Baru-baru ini, pemerintahannya menghadapi tantangan serius. Pada November 2024, insiden tragis di stasiun kereta Novi Sad, di mana atap beton runtuh dan menewaskan 15 orang, memicu protes besar-besaran. Insiden ini dicontohkan sebagai hasil dari korupsi dan ketidakpatuhan terhadap standar keselamatan dalam proyek infrastruktur. Protes yang dipicu oleh mahasiswa ini berkembang menjadi gerakan nasional yang mendesak transparansi dan akuntabilitas dalam pemerintahan.
Pada Maret 2025, serangkaian protes masif terjadi di Beograd, melibatkan satu juta warga yang menuntut pengunduran diri Vucic serta pemerintahan. Para demonstran menuduh pemerintah terlibat dalam korupsi sistemik dan pembungkaman kebebasan berpendapat. Di antara tuntutan mereka adalah reformasi mendalam dalam sistem pemerintahan dan peningkatan anggaran untuk pendidikan. Ini menjadi momen penting di mana rakyat mengekspresikan ketidakpuasan serius terhadap kondisi pemerintahan saat ini.
Reaksi pemerintah terhadap demonstrasi ini adalah bantahan atas tuduhan penggunaan kekuatan berlebihan. Namun, insiden yang melibatkan penggunaan senjata sonik untuk membubarkan demonstran menimbulkan kekhawatiran serius. Pada Mei 2023, Vucic mengambil langkah untuk meredakan ketegangan politik dengan mengundurkan diri sebagai ketua SNS, walaupun ia tetap sebagai Presiden. Langkah ini dianggap oleh banyak pihak sebagai upaya untuk merespons sebagian dari keinginan demonstran.
Dari perspektif internasional, situasi di Serbia menjadi perhatian serius, terutama oleh Uni Eropa yang mendesak dialog antara pemerintah dan oposisi serta menekankan pentingnya menghormati hak asasi manusia dan kebebasan berpendapat. Masa depan politik Vucic dan stabilitas Serbia kini berada di persimpangan; keputusan pemerintah dalam merespons tuntutan rakyat dan kewajiban untuk melakukan reformasi akan menjadi penentu arah politik di masa mendatang.

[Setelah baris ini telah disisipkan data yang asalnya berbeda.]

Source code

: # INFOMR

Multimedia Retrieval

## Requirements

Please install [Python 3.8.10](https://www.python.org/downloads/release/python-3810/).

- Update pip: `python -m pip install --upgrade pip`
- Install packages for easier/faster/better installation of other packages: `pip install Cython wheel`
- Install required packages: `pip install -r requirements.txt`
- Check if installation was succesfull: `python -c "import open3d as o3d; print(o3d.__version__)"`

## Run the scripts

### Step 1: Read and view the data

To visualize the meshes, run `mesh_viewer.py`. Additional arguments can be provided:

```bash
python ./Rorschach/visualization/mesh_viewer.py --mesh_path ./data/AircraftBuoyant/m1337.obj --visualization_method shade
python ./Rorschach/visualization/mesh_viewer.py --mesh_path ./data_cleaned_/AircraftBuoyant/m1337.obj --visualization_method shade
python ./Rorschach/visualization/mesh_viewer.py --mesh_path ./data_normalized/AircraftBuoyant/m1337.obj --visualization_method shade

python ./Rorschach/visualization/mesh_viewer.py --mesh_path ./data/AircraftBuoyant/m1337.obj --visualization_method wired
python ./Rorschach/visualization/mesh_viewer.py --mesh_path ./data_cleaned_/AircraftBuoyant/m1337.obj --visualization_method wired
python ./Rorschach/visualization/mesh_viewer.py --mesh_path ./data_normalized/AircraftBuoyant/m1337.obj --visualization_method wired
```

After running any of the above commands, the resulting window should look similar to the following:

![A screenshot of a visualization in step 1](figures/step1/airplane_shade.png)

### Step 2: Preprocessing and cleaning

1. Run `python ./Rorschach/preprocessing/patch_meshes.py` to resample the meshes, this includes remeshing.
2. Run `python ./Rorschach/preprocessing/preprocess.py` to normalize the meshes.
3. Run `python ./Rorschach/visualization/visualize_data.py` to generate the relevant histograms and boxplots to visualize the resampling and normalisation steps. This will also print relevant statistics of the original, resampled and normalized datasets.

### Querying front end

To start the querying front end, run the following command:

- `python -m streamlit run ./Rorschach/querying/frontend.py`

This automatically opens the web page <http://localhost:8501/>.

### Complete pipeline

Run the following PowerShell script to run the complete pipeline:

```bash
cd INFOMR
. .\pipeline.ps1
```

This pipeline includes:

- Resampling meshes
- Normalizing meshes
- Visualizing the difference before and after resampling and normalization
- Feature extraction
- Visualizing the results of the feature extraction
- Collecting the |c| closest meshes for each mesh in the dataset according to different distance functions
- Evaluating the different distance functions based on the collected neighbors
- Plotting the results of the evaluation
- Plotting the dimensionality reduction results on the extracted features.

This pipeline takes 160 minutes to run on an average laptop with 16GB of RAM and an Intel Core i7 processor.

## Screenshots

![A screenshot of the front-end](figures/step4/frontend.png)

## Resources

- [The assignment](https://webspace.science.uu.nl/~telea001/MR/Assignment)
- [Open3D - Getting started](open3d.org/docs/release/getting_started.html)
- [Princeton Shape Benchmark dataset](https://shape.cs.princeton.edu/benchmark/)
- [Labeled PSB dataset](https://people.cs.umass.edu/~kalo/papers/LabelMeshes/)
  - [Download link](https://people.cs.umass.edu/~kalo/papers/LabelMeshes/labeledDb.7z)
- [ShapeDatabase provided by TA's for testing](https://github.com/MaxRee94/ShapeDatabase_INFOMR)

Secara keseluruhan, krisis ini mencerminkan ketegangan mendalam antara harapan demokratis masyarakat dengan tantangan korupsi dan transparansi dalam pemerintahan. Vucic, penguasa yang dulunya disambut positif, kini menghadapi kemungkinan perubahan dalam penggambaran dan dukungan publik di tengah gelombang protes yang tidak menunjukkan tanda-tanda mereda.